(Supplied information begins)
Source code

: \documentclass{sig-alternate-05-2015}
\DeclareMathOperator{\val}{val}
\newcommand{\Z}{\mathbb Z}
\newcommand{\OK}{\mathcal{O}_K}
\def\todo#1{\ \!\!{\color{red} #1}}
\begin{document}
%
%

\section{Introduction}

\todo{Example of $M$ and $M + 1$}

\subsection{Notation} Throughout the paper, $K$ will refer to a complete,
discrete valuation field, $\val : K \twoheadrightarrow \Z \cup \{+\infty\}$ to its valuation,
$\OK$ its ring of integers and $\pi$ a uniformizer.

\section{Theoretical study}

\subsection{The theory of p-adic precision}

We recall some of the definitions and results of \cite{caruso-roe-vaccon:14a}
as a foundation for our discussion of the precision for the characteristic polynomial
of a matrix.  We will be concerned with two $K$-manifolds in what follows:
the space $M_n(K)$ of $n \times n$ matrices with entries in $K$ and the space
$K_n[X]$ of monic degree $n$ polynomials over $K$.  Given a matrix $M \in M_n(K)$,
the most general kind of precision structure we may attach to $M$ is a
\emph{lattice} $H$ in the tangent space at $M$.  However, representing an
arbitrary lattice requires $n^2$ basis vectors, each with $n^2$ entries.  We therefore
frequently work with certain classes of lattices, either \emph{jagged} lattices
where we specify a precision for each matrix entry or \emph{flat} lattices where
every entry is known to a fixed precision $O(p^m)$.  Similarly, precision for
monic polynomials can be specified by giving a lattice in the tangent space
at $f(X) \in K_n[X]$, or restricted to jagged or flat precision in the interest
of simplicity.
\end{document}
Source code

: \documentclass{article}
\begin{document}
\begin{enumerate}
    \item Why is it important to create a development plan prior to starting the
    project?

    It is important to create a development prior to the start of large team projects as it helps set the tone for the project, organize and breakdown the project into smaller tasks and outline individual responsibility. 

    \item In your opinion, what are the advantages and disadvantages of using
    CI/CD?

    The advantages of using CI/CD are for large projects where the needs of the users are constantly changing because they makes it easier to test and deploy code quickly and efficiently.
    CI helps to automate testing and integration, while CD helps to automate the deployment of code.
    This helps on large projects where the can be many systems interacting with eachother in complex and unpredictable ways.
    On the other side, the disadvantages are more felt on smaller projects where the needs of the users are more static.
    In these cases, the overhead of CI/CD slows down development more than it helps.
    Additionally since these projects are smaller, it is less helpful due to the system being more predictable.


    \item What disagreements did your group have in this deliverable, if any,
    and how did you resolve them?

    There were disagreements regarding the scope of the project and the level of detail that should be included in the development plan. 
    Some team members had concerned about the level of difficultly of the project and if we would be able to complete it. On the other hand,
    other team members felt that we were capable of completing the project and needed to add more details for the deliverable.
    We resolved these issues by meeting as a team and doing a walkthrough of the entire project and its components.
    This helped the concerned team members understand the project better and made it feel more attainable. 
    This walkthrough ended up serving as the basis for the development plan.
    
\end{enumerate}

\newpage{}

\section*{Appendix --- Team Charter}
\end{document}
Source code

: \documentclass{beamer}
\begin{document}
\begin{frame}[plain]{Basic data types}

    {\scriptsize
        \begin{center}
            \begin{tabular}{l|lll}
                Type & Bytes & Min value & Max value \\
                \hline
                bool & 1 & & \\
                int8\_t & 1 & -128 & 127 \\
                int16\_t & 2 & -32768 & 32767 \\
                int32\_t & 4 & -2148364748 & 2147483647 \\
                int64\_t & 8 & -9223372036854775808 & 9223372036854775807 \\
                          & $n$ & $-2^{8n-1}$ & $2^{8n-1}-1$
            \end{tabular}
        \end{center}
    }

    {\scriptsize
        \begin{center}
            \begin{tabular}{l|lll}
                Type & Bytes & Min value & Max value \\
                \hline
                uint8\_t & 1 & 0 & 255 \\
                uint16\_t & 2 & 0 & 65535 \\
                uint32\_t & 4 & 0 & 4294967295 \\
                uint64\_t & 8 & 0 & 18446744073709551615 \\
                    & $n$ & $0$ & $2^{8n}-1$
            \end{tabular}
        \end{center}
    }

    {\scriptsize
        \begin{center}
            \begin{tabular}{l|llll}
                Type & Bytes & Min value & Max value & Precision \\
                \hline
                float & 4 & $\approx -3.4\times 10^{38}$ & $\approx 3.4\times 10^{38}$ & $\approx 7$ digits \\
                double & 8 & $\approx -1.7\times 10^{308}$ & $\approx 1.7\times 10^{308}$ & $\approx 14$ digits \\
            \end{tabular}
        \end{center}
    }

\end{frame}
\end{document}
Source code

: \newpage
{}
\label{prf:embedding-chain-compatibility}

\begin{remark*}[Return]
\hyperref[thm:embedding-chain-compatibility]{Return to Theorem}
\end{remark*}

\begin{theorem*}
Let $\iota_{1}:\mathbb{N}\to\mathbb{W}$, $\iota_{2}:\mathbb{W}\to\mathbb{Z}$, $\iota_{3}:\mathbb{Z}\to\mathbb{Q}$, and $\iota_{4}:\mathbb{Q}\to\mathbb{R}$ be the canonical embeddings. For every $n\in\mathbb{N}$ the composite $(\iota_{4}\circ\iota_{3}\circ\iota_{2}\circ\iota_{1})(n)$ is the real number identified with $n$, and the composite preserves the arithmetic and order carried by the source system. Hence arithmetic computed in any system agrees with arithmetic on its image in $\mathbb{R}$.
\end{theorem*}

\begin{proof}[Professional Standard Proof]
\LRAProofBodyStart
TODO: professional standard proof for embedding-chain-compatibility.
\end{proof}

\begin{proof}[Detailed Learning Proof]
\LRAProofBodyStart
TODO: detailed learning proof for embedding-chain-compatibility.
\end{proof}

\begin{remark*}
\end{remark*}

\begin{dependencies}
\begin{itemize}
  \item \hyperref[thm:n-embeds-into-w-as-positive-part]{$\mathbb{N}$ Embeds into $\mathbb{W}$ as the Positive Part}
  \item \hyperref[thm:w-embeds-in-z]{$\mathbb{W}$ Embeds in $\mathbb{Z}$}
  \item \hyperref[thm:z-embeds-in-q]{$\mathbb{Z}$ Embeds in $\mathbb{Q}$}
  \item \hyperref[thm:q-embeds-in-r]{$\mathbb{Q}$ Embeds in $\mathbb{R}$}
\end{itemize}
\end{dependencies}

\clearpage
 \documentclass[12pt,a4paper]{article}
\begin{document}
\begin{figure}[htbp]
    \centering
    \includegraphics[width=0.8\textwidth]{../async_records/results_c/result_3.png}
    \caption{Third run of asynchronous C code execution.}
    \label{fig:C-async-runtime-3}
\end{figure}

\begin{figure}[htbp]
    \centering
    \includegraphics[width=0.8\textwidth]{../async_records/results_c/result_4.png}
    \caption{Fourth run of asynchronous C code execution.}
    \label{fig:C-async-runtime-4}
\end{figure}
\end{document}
(Supplied information ends)
◆ What is needed:
Copy all lines of the preceding data that hold the word "asynchronous".

◆ Answer to this exercise:
    \caption{Third run of asynchronous C code execution.}
    \caption{Fourth run of asynchronous C code execution.}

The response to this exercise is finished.